Collected data
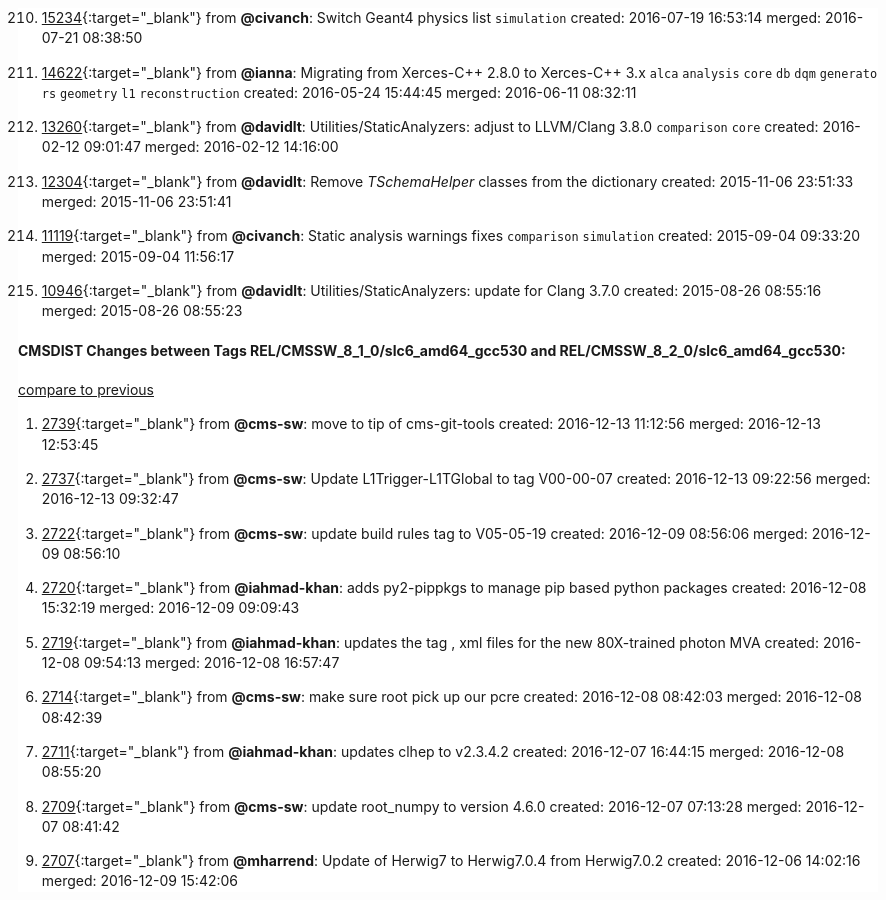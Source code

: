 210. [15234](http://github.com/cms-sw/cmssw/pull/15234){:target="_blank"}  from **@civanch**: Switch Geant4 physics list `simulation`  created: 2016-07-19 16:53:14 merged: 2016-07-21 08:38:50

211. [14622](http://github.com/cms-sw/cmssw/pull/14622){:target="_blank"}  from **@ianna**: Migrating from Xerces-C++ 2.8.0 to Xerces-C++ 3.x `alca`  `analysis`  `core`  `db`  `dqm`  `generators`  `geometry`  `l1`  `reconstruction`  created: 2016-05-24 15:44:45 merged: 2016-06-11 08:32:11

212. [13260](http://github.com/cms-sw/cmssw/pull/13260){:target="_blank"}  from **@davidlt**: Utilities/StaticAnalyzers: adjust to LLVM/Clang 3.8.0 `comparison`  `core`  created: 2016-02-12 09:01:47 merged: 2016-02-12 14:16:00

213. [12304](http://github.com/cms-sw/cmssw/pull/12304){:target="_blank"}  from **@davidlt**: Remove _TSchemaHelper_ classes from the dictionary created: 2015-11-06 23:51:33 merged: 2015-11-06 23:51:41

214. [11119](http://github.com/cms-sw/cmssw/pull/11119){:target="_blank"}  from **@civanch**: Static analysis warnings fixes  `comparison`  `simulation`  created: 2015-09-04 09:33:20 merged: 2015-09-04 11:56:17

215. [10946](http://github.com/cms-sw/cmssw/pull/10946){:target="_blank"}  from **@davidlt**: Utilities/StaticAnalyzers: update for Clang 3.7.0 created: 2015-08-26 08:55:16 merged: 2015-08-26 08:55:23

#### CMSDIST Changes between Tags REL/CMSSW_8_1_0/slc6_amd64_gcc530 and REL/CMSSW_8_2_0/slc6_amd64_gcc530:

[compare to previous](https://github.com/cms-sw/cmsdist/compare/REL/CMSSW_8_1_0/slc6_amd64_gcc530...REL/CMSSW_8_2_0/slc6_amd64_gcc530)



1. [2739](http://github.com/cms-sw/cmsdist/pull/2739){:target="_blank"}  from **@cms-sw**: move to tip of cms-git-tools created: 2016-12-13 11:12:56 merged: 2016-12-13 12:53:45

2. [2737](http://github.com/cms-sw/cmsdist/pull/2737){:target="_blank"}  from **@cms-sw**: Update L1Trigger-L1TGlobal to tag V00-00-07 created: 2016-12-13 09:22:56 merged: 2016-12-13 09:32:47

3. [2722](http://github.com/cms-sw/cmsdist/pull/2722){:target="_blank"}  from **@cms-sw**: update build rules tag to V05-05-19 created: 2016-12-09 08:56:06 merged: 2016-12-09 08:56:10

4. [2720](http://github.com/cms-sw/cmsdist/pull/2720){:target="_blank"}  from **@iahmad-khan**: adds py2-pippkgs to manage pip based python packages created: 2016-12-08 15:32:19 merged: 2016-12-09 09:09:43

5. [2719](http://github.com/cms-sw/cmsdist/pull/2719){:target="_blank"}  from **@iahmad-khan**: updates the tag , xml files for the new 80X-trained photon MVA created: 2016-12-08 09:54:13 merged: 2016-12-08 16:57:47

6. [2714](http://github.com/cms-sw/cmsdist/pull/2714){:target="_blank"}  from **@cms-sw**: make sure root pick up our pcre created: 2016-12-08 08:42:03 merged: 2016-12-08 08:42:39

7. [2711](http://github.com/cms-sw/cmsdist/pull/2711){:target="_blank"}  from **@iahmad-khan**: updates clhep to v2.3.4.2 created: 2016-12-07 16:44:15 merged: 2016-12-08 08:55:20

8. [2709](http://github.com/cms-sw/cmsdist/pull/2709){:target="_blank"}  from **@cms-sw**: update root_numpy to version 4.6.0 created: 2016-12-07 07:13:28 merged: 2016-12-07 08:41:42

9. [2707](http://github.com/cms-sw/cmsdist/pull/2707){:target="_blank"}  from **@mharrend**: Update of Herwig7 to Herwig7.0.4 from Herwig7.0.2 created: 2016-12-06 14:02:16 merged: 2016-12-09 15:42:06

==

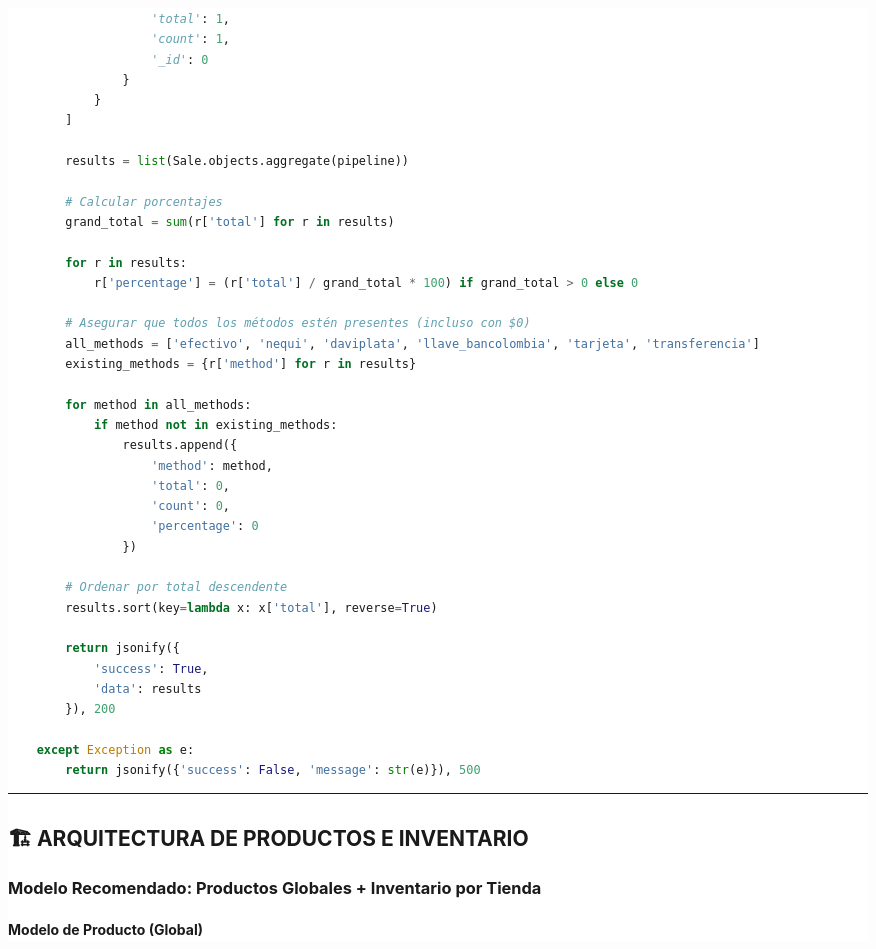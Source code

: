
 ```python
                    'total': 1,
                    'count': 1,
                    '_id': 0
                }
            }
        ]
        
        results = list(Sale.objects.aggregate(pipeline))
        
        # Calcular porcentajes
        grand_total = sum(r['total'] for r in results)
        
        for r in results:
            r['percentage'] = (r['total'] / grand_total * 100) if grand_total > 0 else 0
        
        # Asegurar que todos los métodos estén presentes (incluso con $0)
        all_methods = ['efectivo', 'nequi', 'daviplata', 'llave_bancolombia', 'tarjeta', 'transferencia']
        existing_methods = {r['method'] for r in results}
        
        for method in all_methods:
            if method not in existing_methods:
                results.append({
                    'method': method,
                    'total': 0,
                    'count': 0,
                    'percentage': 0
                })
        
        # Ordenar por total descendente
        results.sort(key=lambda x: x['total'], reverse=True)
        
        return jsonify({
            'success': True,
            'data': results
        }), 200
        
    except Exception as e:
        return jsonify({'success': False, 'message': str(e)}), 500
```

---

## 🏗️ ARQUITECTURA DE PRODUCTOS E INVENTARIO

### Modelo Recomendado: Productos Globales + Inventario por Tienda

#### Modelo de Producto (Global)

PROBLEM REQUIREMENTS
Restate word for word only the lines above from the line containing "merged: 2015-11-06 23:51:41" to the line containing "merged: 2016-12-13 12:53:45", both of them included.

ANSWER SECTION
213. [12304](http://github.com/cms-sw/cmssw/pull/12304){:target="_blank"}  from **@davidlt**: Remove _TSchemaHelper_ classes from the dictionary created: 2015-11-06 23:51:33 merged: 2015-11-06 23:51:41

214. [11119](http://github.com/cms-sw/cmssw/pull/11119){:target="_blank"}  from **@civanch**: Static analysis warnings fixes  `comparison`  `simulation`  created: 2015-09-04 09:33:20 merged: 2015-09-04 11:56:17

215. [10946](http://github.com/cms-sw/cmssw/pull/10946){:target="_blank"}  from **@davidlt**: Utilities/StaticAnalyzers: update for Clang 3.7.0 created: 2015-08-26 08:55:16 merged: 2015-08-26 08:55:23

#### CMSDIST Changes between Tags REL/CMSSW_8_1_0/slc6_amd64_gcc530 and REL/CMSSW_8_2_0/slc6_amd64_gcc530:

[compare to previous](https://github.com/cms-sw/cmsdist/compare/REL/CMSSW_8_1_0/slc6_amd64_gcc530...REL/CMSSW_8_2_0/slc6_amd64_gcc530)



1. [2739](http://github.com/cms-sw/cmsdist/pull/2739){:target="_blank"}  from **@cms-sw**: move to tip of cms-git-tools created: 2016-12-13 11:12:56 merged: 2016-12-13 12:53:45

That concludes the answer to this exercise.